$40B Needed To ‘Dramatically’ Reduce Millions Of Child Deaths Annually, Report Says

Two million infants die within 24 hours of birth each year and almost nine million children died before the age of 5 in 2008, according to a report by Save the Children, which says it would take $40 billion annually to “dramatically” cut these numbers, Agence France-Presse reports (Mohiuddin, 10/5).

Most of the millions of children that die before their fifth birthday die from preventable or treatable diseases, including diarrhea, malaria and pneumonia, Save The Children said, Al Jazeera reports. In addition, 97 percent of those children are “from low- or middle-income countries, and disproportionately from the poorest and most marginalized communities within those countries,” the news service writes.

“If people really understood how affordable and feasible it is to prevent these deaths, they’d be shocked,” Charlotte Petri Gomitzka, secretary-general of Save the Children, said about the release of the report, which also coincides with the launch of a campaign. “We know what needs to be done – we need to mobilise resources, to invest in healthcare in developing countries, to tackle under-nutrition, and to pay special attention to the plight of newborns, who continue to die in extraordinarily high numbers,” Gomitzka said (10/5).

India Has High Infant Mortality Rate

The report includes research from 14 countries, which showed that “India’s child mortality statistics were particularly stark, with 72 deaths per 1,000 live births,” AFP writes (10/5).

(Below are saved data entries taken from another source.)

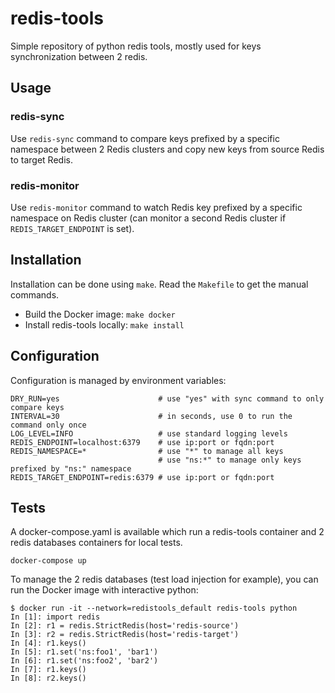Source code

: # redis-tools
Simple repository of python redis tools, mostly used for keys synchronization between 2 redis.

## Usage
### redis-sync
Use `redis-sync` command to compare keys prefixed by a specific namespace between 2 Redis clusters and
copy new keys from source Redis to target Redis.

### redis-monitor
Use `redis-monitor` command to watch Redis key prefixed by a specific namespace on Redis cluster
(can monitor a second Redis cluster if `REDIS_TARGET_ENDPOINT` is set).

## Installation
Installation can be done using `make`. Read the `Makefile` to get the manual commands.
- Build the Docker image: `make docker`
- Install redis-tools locally: `make install`

## Configuration
Configuration is managed by environment variables:
```
DRY_RUN=yes                      # use "yes" with sync command to only compare keys
INTERVAL=30                      # in seconds, use 0 to run the command only once
LOG_LEVEL=INFO                   # use standard logging levels
REDIS_ENDPOINT=localhost:6379    # use ip:port or fqdn:port
REDIS_NAMESPACE=*                # use "*" to manage all keys
                                 # use "ns:*" to manage only keys prefixed by "ns:" namespace
REDIS_TARGET_ENDPOINT=redis:6379 # use ip:port or fqdn:port
```

## Tests
A docker-compose.yaml is available which run a redis-tools container and 2 redis databases
containers for local tests.
```
docker-compose up
```

To manage the 2 redis databases (test load injection for example), you can run the Docker image
with interactive python:
```
$ docker run -it --network=redistools_default redis-tools python
In [1]: import redis
In [2]: r1 = redis.StrictRedis(host='redis-source')
In [3]: r2 = redis.StrictRedis(host='redis-target')
In [4]: r1.keys()
In [5]: r1.set('ns:foo1', 'bar1')
In [6]: r1.set('ns:foo2', 'bar2')
In [7]: r1.keys()
In [8]: r2.keys()
```
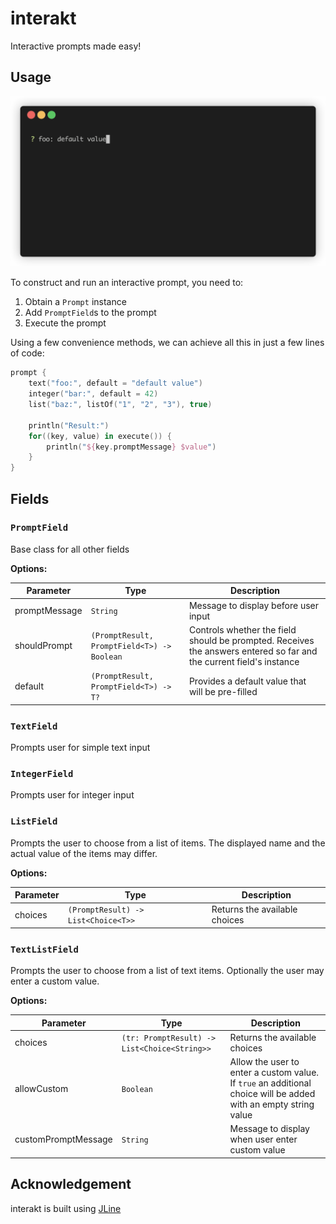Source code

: # interakt
Interactive prompts made easy!

## Usage
![asciicast](media/demo.gif)

To construct and run an interactive prompt, you need to:
1. Obtain a `Prompt` instance
2. Add `PromptField`s to the prompt
3. Execute the prompt

Using a few convenience methods, we can achieve all this in just a few lines of code:
```kotlin
prompt {
    text("foo:", default = "default value")
    integer("bar:", default = 42)
    list("baz:", listOf("1", "2", "3"), true)

    println("Result:")
    for((key, value) in execute()) {
        println("${key.promptMessage} $value")
    }
}
```

## Fields

### `PromptField`
Base class for all other fields  

**Options:**  

| Parameter     | Type                                        | Description                                                                                                         |
|---------------|---------------------------------------------|---------------------------------------------------------------------------------------------------------------------|
| promptMessage | `String`                                    | Message to display before user input                                                                                |
| shouldPrompt  | `(PromptResult, PromptField<T>) -> Boolean` | Controls whether the field should be prompted. Receives the answers entered so far and the current field's instance |
| default       | `(PromptResult, PromptField<T>) -> T?`      | Provides a default value that will be pre-filled                                                                    |

### `TextField`
Prompts user for simple text input

### `IntegerField`
Prompts user for integer input

### `ListField`
Prompts the user to choose from a list of items. The displayed name and the actual value of the items may differ.

**Options:**

| Parameter | Type                                | Description                   |
|-----------|-------------------------------------|-------------------------------|
| choices   | `(PromptResult) -> List<Choice<T>>` | Returns the available choices |

### `TextListField`
Prompts the user to choose from a list of text items. Optionally the user may enter a custom value.

**Options:**

| Parameter           | Type                                         | Description                                                                                                     |
|---------------------|----------------------------------------------|-----------------------------------------------------------------------------------------------------------------|
| choices             | `(tr: PromptResult) -> List<Choice<String>>` | Returns the available choices                                                                                   |
| allowCustom         | `Boolean`                                    | Allow the user to enter a custom value. If `true` an additional choice will be added with an empty string value |
| customPromptMessage | `String`                                     | Message to display when user enter custom value                                                                 |

## Acknowledgement
interakt is built using [JLine](https://github.com/jline/jline3)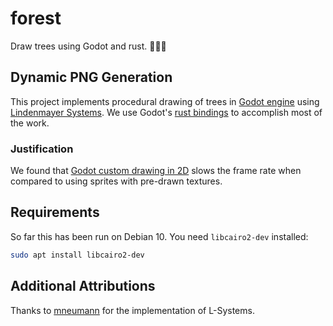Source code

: # forest

Draw trees using Godot and rust. 🌳🤖🦀

## Dynamic PNG Generation

This project implements procedural drawing of trees in [Godot engine](https://godotengine.org/) using [Lindenmayer Systems](http://algorithmicbotany.org/papers/#abop).  We use Godot's [rust bindings](https://github.com/GodotNativeTools/godot-rust) to accomplish most of the work.

### Justification

We found that [Godot custom drawing in 2D](https://docs.godotengine.org/en/3.2/tutorials/2d/custom_drawing_in_2d.html) slows the frame rate when compared to using sprites with pre-drawn textures.

## Requirements

So far this has been run on Debian 10.  You need `libcairo2-dev` installed:

```sh
sudo apt install libcairo2-dev
```

## Additional Attributions

Thanks to [mneumann](https://github.com/mneumann/lindenmayer-system) for the implementation of L-Systems.
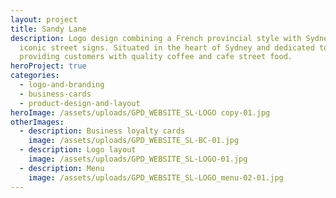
 ```yaml
---
layout: project
title: Sandy Lane
description: Logo design combining a French provincial style with Sydney’s
  iconic street signs. Situated in the heart of Sydney and dedicated to
  providing customers with quality coffee and cafe street food.
heroProject: true
categories:
  - logo-and-branding
  - business-cards
  - product-design-and-layout
heroImage: /assets/uploads/GPD_WEBSITE_SL-LOGO copy-01.jpg
otherImages:
  - description: Business loyalty cards
    image: /assets/uploads/GPD_WEBSITE_SL-BC-01.jpg
  - description: Logo layout
    image: /assets/uploads/GPD_WEBSITE_SL-LOGO-01.jpg
  - description: Menu
    image: /assets/uploads/GPD_WEBSITE_SL-LOGO_menu-02-01.jpg
---
```

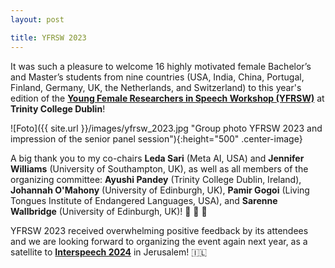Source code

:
 ```yaml
---
layout: post

title: YFRSW 2023
---
```


It was such a pleasure to welcome 16 highly motivated female Bachelor’s and Master’s students from nine countries 
(USA, India, China, Portugal, Finland, Germany, UK, the Netherlands, and Switzerland) to this year's edition of the
<a href="https://sites.google.com/view/yfrsw-2023" target="_blank" rel="noopener"><strong>Young Female Researchers in Speech
Workshop (YFRSW)</strong></a> at <strong>Trinity College Dublin</strong>!

![Foto]({{ site.url }}/images/yfrsw_2023.jpg "Group photo YFRSW 2023 and impression of the senior panel session"){:height="500" .center-image}

A big thank you to my co-chairs <strong>Leda Sari</strong> (Meta AI, USA) and <strong>Jennifer Williams</strong> (University of Southampton, UK),
as well as all members of the organizing committee: <strong>Ayushi Pandey</strong> (Trinity College Dublin, Ireland), <strong>Johannah O'Mahony</strong> 
(University of Edinburgh, UK), <strong>Pamir Gogoi</strong> (Living Tongues Institute of Endangered Languages, USA), and <strong>Sarenne Wallbridge</strong> 
(University of Edinburgh, UK)! &#128154; &#129293; &#129505;

YFRSW 2023 received overwhelming positive feedback by its attendees and we are looking forward to organizing the event again next year, 
as a satellite to <a href="https://interspeech2024.org/" target="_blank" rel="noopener"><strong>Interspeech 2024</strong></a> in Jerusalem! &#127470;&#127473;

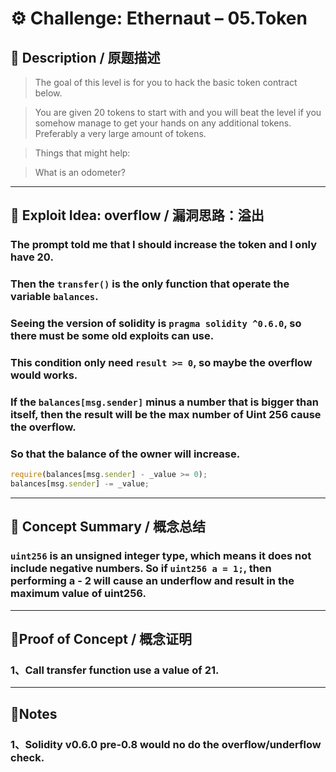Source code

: # ⚙️ Challenge: Ethernaut – 05.Token

## 📜 Description / 原题描述

> The goal of this level is for you to hack the basic token contract below.

> You are given 20 tokens to start with and you will beat the level if you somehow manage to get your hands on any additional tokens. Preferably a very large amount of tokens.

> Things that might help:

> What is an odometer?

---

## 🤔 Exploit Idea: overflow / 漏洞思路：溢出

### The prompt told me that I should increase the token and I only have 20.

### Then the `transfer()` is the only function that operate the variable `balances`.

### Seeing the version of solidity is `pragma solidity ^0.6.0`, so there must be some old exploits can use.

### This condition only need `result >= 0`, so maybe the overflow would works.

### If the `balances[msg.sender]` minus a number that is bigger than itself, then the result will be the max number of Uint 256 cause the overflow.

### So that the balance of the owner will increase.

```javascript
require(balances[msg.sender] - _value >= 0);
balances[msg.sender] -= _value;
```

---

## 🧠 Concept Summary / 概念总结

### `uint256` is an unsigned integer type, which means it does not include negative numbers. So if `uint256 a = 1;`, then performing a - 2 will cause an underflow and result in the maximum value of uint256.

---

## 🔬Proof of Concept / 概念证明

### 1、Call transfer function use a value of 21.

---

## 📝Notes

### 1、Solidity v0.6.0 pre‑0.8 would no do the overflow/underflow check.
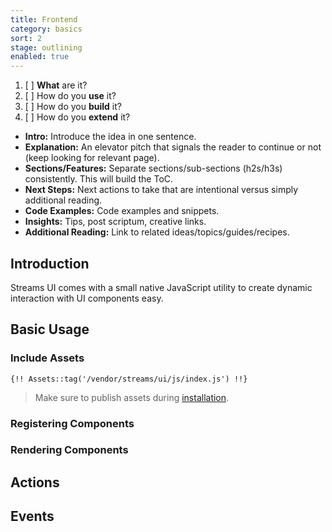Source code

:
 ```yaml
---
title: Frontend
category: basics
sort: 2
stage: outlining
enabled: true
---
```


1. [ ] **What** are it?
2. [ ] How do you **use** it?
3. [ ] How do you **build** it?
4. [ ] How do you **extend** it?

- **Intro:** Introduce the idea in one sentence.
- **Explanation:** An elevator pitch that signals the reader to continue or not (keep looking for relevant page).
- **Sections/Features:** Separate sections/sub-sections (h2s/h3s) consistently. This will build the ToC.
- **Next Steps:** Next actions to take that are intentional versus simply additional reading.
- **Code Examples:** Code examples and snippets.
- **Insights:** Tips, post scriptum, creative links.
- **Additional Reading:** Link to related ideas/topics/guides/recipes.

## Introduction

Streams UI comes with a small native JavaScript utility to create dynamic interaction with UI components easy.

## Basic Usage

### Include Assets

```blade
{!! Assets::tag('/vendor/streams/ui/js/index.js') !!}
```

> Make sure to publish assets during [installation](installation).

### Registering Components

### Rendering Components

## Actions
## Events
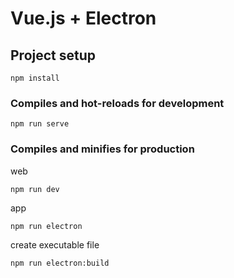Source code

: # Vue.js + Electron

## Project setup

```
npm install
```

### Compiles and hot-reloads for development

```
npm run serve
```

### Compiles and minifies for production

web

```
npm run dev
```

app

```
npm run electron
```

create executable file

```
npm run electron:build
```
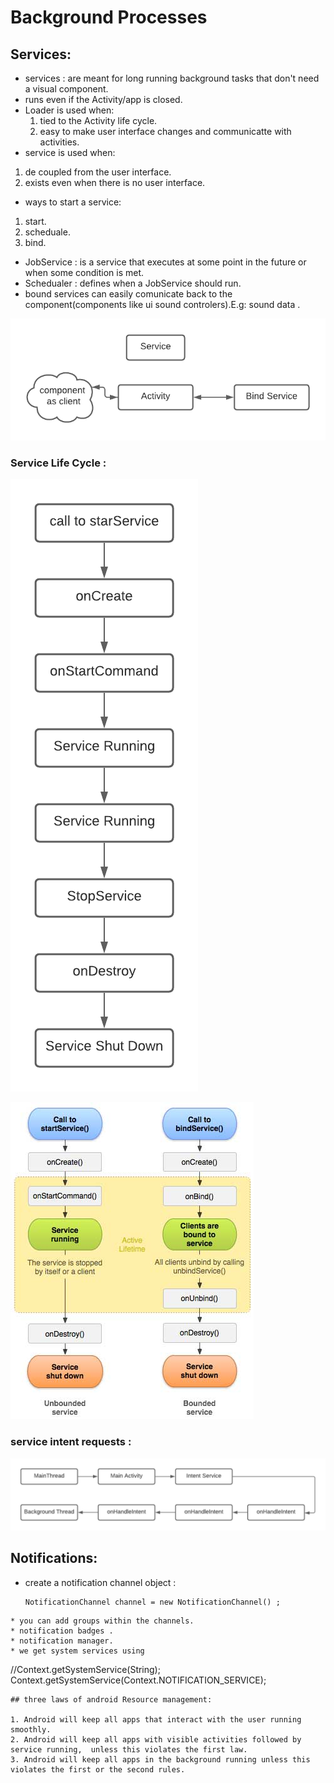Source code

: # Background Processes


## Services:

* services : are meant for long running background tasks that don't need a visual component.
* runs even if the Activity/app is closed.
* Loader is used when:
  1. tied to the Activity life cycle.
  2. easy to make user interface changes  and communicatte with activities.
* service is used when:
1. de coupled from the user interface.
2. exists even when there is no user interface.

* ways to start a service:
1. start.
2. scheduale.
3. bind.

* JobService : is a service that executes at some point in the future or when some condition is met.
* Schedualer : defines when a JobService should run.
* bound services can easily comunicate back to the component(components like ui sound controlers).E.g: sound data .

![binding Service](../images/bindingService.png)



### Service Life Cycle :


![service life cycle](../images/serviceLifeCycle.png)

![service life cycle2](../images/serviceLifeCycle2.jpg)
### service intent requests :


![intent service requests](../images/intentServiceRequests.png)



## Notifications:

* create a notification channel object :
  ```
  NotificationChannel channel = new NotificationChannel() ;

```
* you can add groups within the channels.
* notification badges .
* notification manager.
* we get system services using
  ```
  //Context.getSystemService(String);
  Context.getSystemService(Context.NOTIFICATION_SERVICE);
  ```
## three laws of android Resource management:

1. Android will keep all apps that interact with the user running smoothly.
2. Android will keep all apps with visible activities followed by service running,  unless this violates the first law.
3. Android will keep all apps in the background running unless this violates the first or the second rules.
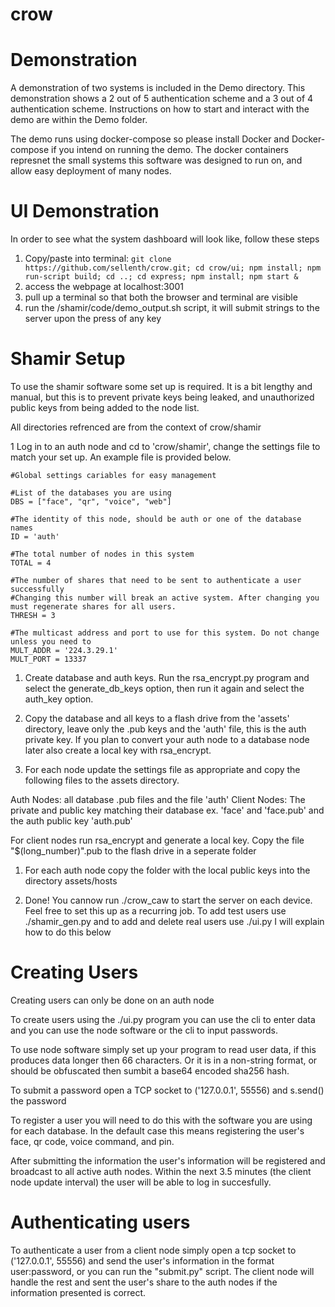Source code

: # crow

# Demonstration

A demonstration of two systems is included in the Demo directory. This demonstration shows a 2 out of 5 authentication scheme and a 3 out of 4 authentication scheme. Instructions on how to start and interact with the demo are within the Demo folder.

The demo runs using docker-compose so please install Docker and Docker-compose if you intend on  running the demo. The docker containers represnet the small systems this software was designed to run on, and allow easy deployment of many nodes. 

# UI Demonstration
In order to see what the system dashboard will look like, follow these steps
1. Copy/paste into terminal: `git clone https://github.com/sellenth/crow.git; cd crow/ui; npm install; npm run-script build; cd ..; cd express; npm install; npm start &`
1. access the webpage at localhost:3001
1. pull up a terminal so that both the browser and terminal are visible 
1. run the /shamir/code/demo_output.sh script, it will submit strings to the server upon the press of any key

# Shamir Setup

To use the shamir software some set up is required. It is a bit lengthy and manual, but this is to prevent private keys being leaked, and unauthorized public keys from being added to the node list.

All directories refrenced are from the context of crow/shamir

1 Log in to an auth node and cd to 'crow/shamir', change the settings file to match your set up. An example file is provided below.

```
#Global settings cariables for easy management

#List of the databases you are using
DBS = ["face", "qr", "voice", "web"]

#The identity of this node, should be auth or one of the database names
ID = 'auth'

#The total number of nodes in this system
TOTAL = 4

#The number of shares that need to be sent to authenticate a user successfully
#Changing this number will break an active system. After changing you must regenerate shares for all users.
THRESH = 3

#The multicast address and port to use for this system. Do not change unless you need to
MULT_ADDR = '224.3.29.1'
MULT_PORT = 13337
```

1. Create database and auth keys. Run the rsa_encrypt.py program and select the generate_db_keys option, then run it again and select the auth_key option.

1. Copy the database and all keys to a flash drive from the 'assets' directory, leave only the .pub keys and the 'auth' file, this is the auth private key. If you plan to convert your auth node to a database node later also create a local key with rsa_encrypt.

1. For each node update the settings file as appropriate and copy the following files to the assets directory.

  Auth Nodes: all database .pub files and the file 'auth'
  Client Nodes: The private and public key matching their database ex. 'face' and 'face.pub' and the auth public key 'auth.pub'
  
  For client nodes run rsa_encrypt and generate a local key. Copy the file "$(long_number)".pub to the flash drive in a seperate      folder

1. For each auth node copy the folder with the local public keys into the directory assets/hosts

1. Done! You cannow run ./crow_caw to start the server on each device. Feel free to set this up as a recurring job. To add test users use ./shamir_gen.py and to add and delete real users use ./ui.py I will explain how to do this below

# Creating Users

Creating users can only be done on an auth node

To create users using the ./ui.py program you can use the cli to enter data and you can use the node software or the cli to input passwords. 

To use node software simply set up your program to read user data, if this produces data longer then 66 characters. Or it is in a non-string format, or should be obfuscated then sumbit a base64 encoded sha256 hash.

To submit a password open a TCP socket to ('127.0.0.1', 55556) and s.send() the password

To register a user you will need to do this with the software you are using for each database. In the default case this means registering the user's face, qr code, voice command, and pin.

After submitting the information the user's information will be registered and broadcast to all active auth nodes. Within the next 3.5 minutes (the client node update interval) the user will be able to log in succesfully.

# Authenticating users

To authenticate a user from a client node simply open a tcp socket to ('127.0.0.1', 55556) and send the user's information in the format user:password, or you can run the "submit.py" script. The client node will handle the rest and sent the user's share to the auth nodes if the information presented is correct.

Despite it’s “economic growth,” India “has failed to reverse” its infant mortality rate of more than 400,000 infant deaths within 24 hours of birth, “the highest number for any country,” Bloomberg writes (Shankar, 10/5). According to Save the Children, “India accounted for a fifth of infant deaths worldwide,” the BBC reports. “A lack of skilled health workers – both at a child’s birth and in the months after – left children there vulnerable to problems that could be prevented or treated for a ‘very small investment,'” Adrian Lovett, the organization’s campaign director, said (10/5).

According to Reuters, the report finds that based on current trends, India will only meet U.N. Millennium Development Goal targets related to child health by 2020, five years past the deadline. “Poor countries such as Nepal, Bangladesh, Peru and the Philippines that are on track to meet MDG explode the myth that the costs of reducing newborn and child mortality are high,” said Thomas Chandy, Save the Children’s chief executive (Chandaran, 10/5).